::: Data for review :::

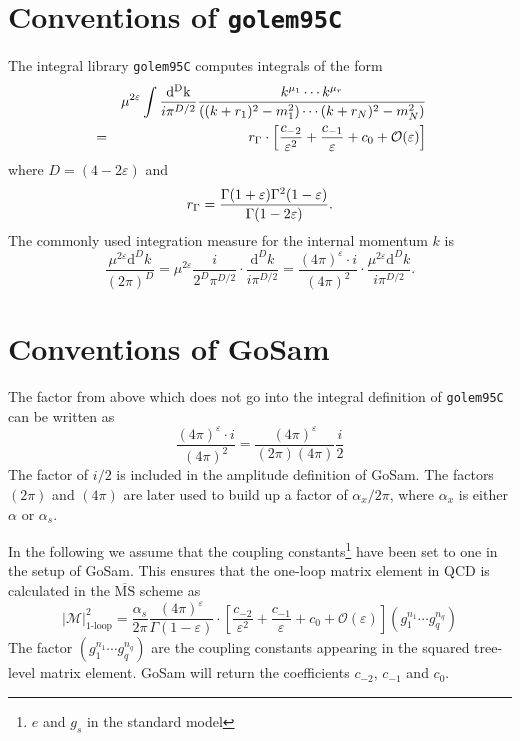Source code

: \documentclass[11pt,a4paper]{refrep}
\newcommand{\gosamversion}{{3{.}0}}
\newcommand{\gosamv}[1][\gosamversion]{{\sc GoSam}\xspace}
\newcommand{\golemVC}{{\tt golem95C}\xspace}
\newcommand{\diff}[1][{}]{{\mathrm{d}}^{#1}\!}
\newcommand{\nn}{\nonumber}
\begin{document}
\section{Conventions of \golemVC}
The integral library \golemVC{} computes integrals of the form
\begin{eqnarray}
&&\mu^{2\varepsilon}\int\frac{\mathrm{d^D k}}{i\pi^{D/2}}\frac{k^{\mu_1}\cdots k^{\mu_r}}{%
((k+r_1)^2-m_1^2)\cdots(k+r_N)^2-m_N^2)}\nn\\
&=&r_\Gamma\cdot\left[\frac{c_{-2}}{\varepsilon^2}+\frac{c_{-1}}{\varepsilon}+c_0
+{\mathcal{O}}(\varepsilon)\right]
\end{eqnarray}
where $D=(4-2\varepsilon)$ and
\begin{equation}
r_\Gamma=\frac{\Gamma(1+\varepsilon)\Gamma^2(1-\varepsilon)}{%
   \Gamma(1-2\varepsilon)}.
\end{equation}
The commonly used integration measure for the internal momentum $k$ is
\begin{equation}
\frac{\mu^{2\varepsilon}\diff[D]k}{(2\pi)^D}
=\mu^{2\varepsilon}\frac{i}{2^D\pi^{D/2}}\cdot\frac{{\mathrm d}^Dk}{i\pi^{D/2}}
=\frac{(4\pi)^\varepsilon \cdot i}{(4\pi)^2}\cdot%
 \frac{\mu^{2\varepsilon}{\mathrm d}^Dk}{i\pi^{D/2}}.
\end{equation}

\section{Conventions of \gosamv}
The factor from above which does not go into the integral definition of
\golemVC{} can be written as
\begin{equation}
\frac{(4\pi)^\varepsilon \cdot i}{(4\pi)^2}=
\frac{(4\pi)^\varepsilon}{(2\pi)(4\pi)}\frac{i}{2}
\end{equation}
The factor of $i/2$ is included in the amplitude definition of \gosamv{}.
The factors $(2\pi)$ and $(4\pi)$ are later used to build up a factor of
$\alpha_x/2\pi$, where $\alpha_x$ is either $\alpha$ or $\alpha_s$.

In the following we assume that the coupling constants\footnote{
$e$ and $g_s$ in the standard model} have been set to one in the
setup of \gosamv{}. This ensures that the one-loop matrix
element in QCD is calculated in the $\overline{\mathrm{MS}}$ scheme as
\begin{equation}
\left\vert\mathcal{M}\right\vert^2_{\text{1-loop}}=
\frac{\alpha_s}{2\pi}\frac{(4\pi)^\varepsilon}{\Gamma(1-\varepsilon)}
\cdot\left[\frac{c_{-2}}{\varepsilon^2}+\frac{c_{-1}}{\varepsilon}+c_0
+{\mathcal{O}}(\varepsilon)\right](g_1^{n_1}\cdots g_q^{n_q})
\end{equation}
The factor $(g_1^{n_1}\cdots g_q^{n_q})$ are the coupling constants
appearing in the squared tree-level matrix element. \gosamv{} will
return the coefficients $c_{-2}$, $c_{-1}$ and $c_0$.
\end{document}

:::

> What you have to do: Answer with a single number: the count of lines above that contain the string "gosamversion".

> Task answer: 2